A father who is willing to take his children and properly care for and maintain them is, ordinarily, entitled to their custody and should not be compelled to pay another for their support. However, the burden rests with one making this defense to satisfy the court that the offer is made in good faith and would be for
[ 185 Pa. Super. Page 367]
the best interest of his children. Commonwealth v. Campbell, 128 Pa. Superior Ct. 72, 79, 193 A. 119. But a custody order cannot be construed as a magic wand to ward off responsibility for support regardless of the circumstances. Orders determining the custody of children are temporary in their nature and are always subject to modification to meet changed conditions. Commonwealth ex rel. Teitelbaum v. Teitelbaum, 160 Pa. Superior Ct. 286, 288, 50 A.2d 713. Were it otherwise, a father, even without an order of custody but merely upon agreement with the mother as to his retaining actual custody, could effectively deny support to his children merely upon a claim of custody.
The duty is upon the father to support his child. The parents cannot bargain away that right: Commonwealth ex rel. Silverman v. Silverman, 180 Pa. Superior Ct. 94, 98, 117 A.2d 801; Commonwealth ex rel. Heller v. Yellin, 174 Pa. Superior Ct. 292, 295, 101 A.2d 452.In Commonwealth ex rel. Rossi v. Rossi, 161 Pa. Superior Ct. 86, 89, 53 A.2d 887, this Court, speaking through Judge HIRT, said: "This support proceeding is not an action brought to enforce the performance of a contractual obligation. It is a quasi-criminal proceeding brought by the minor child in the name of the Commonwealth, though at the relation or on information, of the child's mother. The relationship of parent and child is a status - not a property right (Com. ex rel. Teitelbaum v. Teitelbaum, 160 Pa. Superior Ct. 286, 50 A.2d 713) and a mother cannot, by contract, bargain away the right of her minor child to adequate support, to the relief of the father, irrespective of the legality of the agreement between the parents themselves."

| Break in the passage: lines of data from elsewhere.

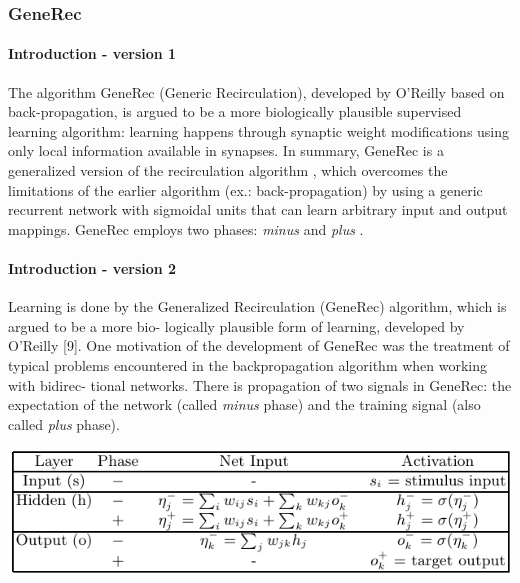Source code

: \subsubsection{GeneRec}

\paragraph{Introduction - version 1} 
The algorithm GeneRec (Generic Recirculation), developed by O’Reilly \citet{o1996bio} based on back-propagation, is argued to be a more biologically plausible supervised learning algorithm: learning happens through synaptic weight modifications using only local information available in synapses. In summary, GeneRec is a generalized version of the recirculation algorithm \citet{hinton1988learning}, which overcomes the limitations of the earlier algorithm (ex.: back-propagation) by using a generic recurrent network with sigmoidal units that can learn arbitrary input and output mappings. GeneRec employs two phases: \emph{minus} and \emph{plus} \citet{da2011advances}. 

\paragraph{Introduction - version 2} 
Learning is done by the Generalized Recirculation
(GeneRec) algorithm, which is argued to be a more bio-
logically plausible form of learning, developed by O’Reilly
[9]. One motivation of the development of GeneRec was
the treatment of typical problems encountered in the
backpropagation algorithm when working with bidirec-
tional networks. There is propagation of two signals in
GeneRec: the expectation of the network (called \emph{minus}
phase) and the training signal (also called \emph{plus} phase).
\citet{schneider2009application} 


\begin{center} 
\includegraphics{img/table_generec.png} \citet{farkas2013bal}
\end{center} 

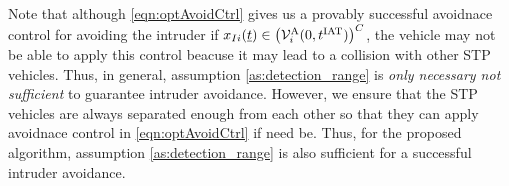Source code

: Note that although \eqref{eqn:optAvoidCtrl} gives us a provably successful avoidnace control for avoiding the intruder if $x_{I i}(\underline{t}) \in \left(\mathcal{V}^{\text{A}}_{i}(0, t^\text{IAT})\right)^C$, the vehicle may not be able to apply this control beacuse it may lead to a collision with other STP vehicles. Thus, in general, assumption \ref{as:detection_range} is \textit{only necessary not sufficient} to guarantee intruder avoidance. However, we ensure that the STP vehicles are always separated enough from each other so that they can apply avoidnace control in \eqref{eqn:optAvoidCtrl} if need be. Thus, for the proposed algorithm, assumption \ref{as:detection_range} is also sufficient for a successful intruder avoidance.
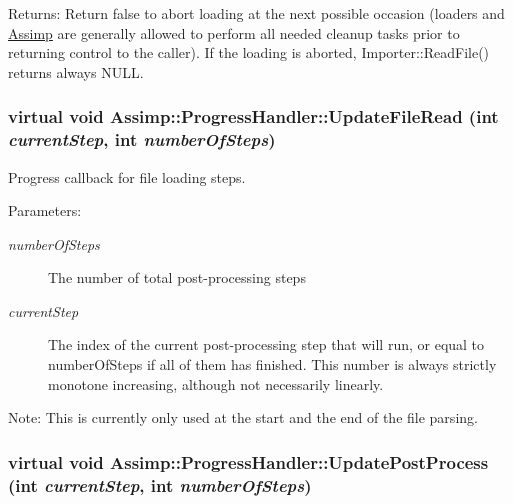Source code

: \begin{Desc}
\item[Returns:]Return false to abort loading at the next possible occasion (loaders and \hyperlink{namespace_assimp}{Assimp} are generally allowed to perform all needed cleanup tasks prior to returning control to the caller). If the loading is aborted, Importer::ReadFile() returns always NULL. \end{Desc}
\hypertarget{class_assimp_1_1_progress_handler_0c867692ee9d1e25dec1e2f08fb5e20d}{
\subsubsection[UpdateFileRead]{\setlength{\rightskip}{0pt plus 5cm}virtual void Assimp::ProgressHandler::UpdateFileRead (int {\em currentStep}, \/  int {\em numberOfSteps})}}
\label{class_assimp_1_1_progress_handler_0c867692ee9d1e25dec1e2f08fb5e20d}


Progress callback for file loading steps. 

\begin{Desc}
\item[Parameters:]
\begin{description}
\item[{\em numberOfSteps}]The number of total post-processing steps \item[{\em currentStep}]The index of the current post-processing step that will run, or equal to numberOfSteps if all of them has finished. This number is always strictly monotone increasing, although not necessarily linearly.\end{description}
\end{Desc}
\begin{Desc}
\item[Note:]This is currently only used at the start and the end of the file parsing. \end{Desc}
\hypertarget{class_assimp_1_1_progress_handler_57b30d2a9b2ae1f932918f18c30196ed}{
\subsubsection[UpdatePostProcess]{\setlength{\rightskip}{0pt plus 5cm}virtual void Assimp::ProgressHandler::UpdatePostProcess (int {\em currentStep}, \/  int {\em numberOfSteps})}}
\label{class_assimp_1_1_progress_handler_57b30d2a9b2ae1f932918f18c30196ed}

The crux of the question here involved is whether, regardless of custody, the children have been compelled to live apart from the father because of his own misconduct
[ 185 Pa. Super. Page 368]
toward them. This was the issue and the court below concluded, on competent evidence, that appellant's treatment of his children warranted living away from him. Even though custody has been awarded to him, if such children are compelled to leave his home or live apart from him because of his misconduct or wrongdoing, the father remains liable for support during their absence from his home. 39 Am. Jur., p. 649; 67 C.J.S., p. 695.
We are satisfied on this record that the children of their own volition chose to remain with their mother and that they were justified in refusing to return to the father because of his own misconduct. A father cannot idly sit by, unmindful of the needs of his children and of his own misconduct and expect exoneration from support because he was awarded custody. Had the father been sufficiently interested in the welfare of his children, he would have petitioned the court for an order to show cause why the order of custody should not be complied with. Support proceedings are practical considerations often involving the immediate care and welfare of minor children. If technical objections are raised by the father to thwart his obligation to support, the least expected of him is to support such children until such questions are resolved. If the children then should be returned to the father under habeas corpus proceedings, the order to pay support would then be suspended. We find no merit on this appeal.
The order of the court below is affirmed.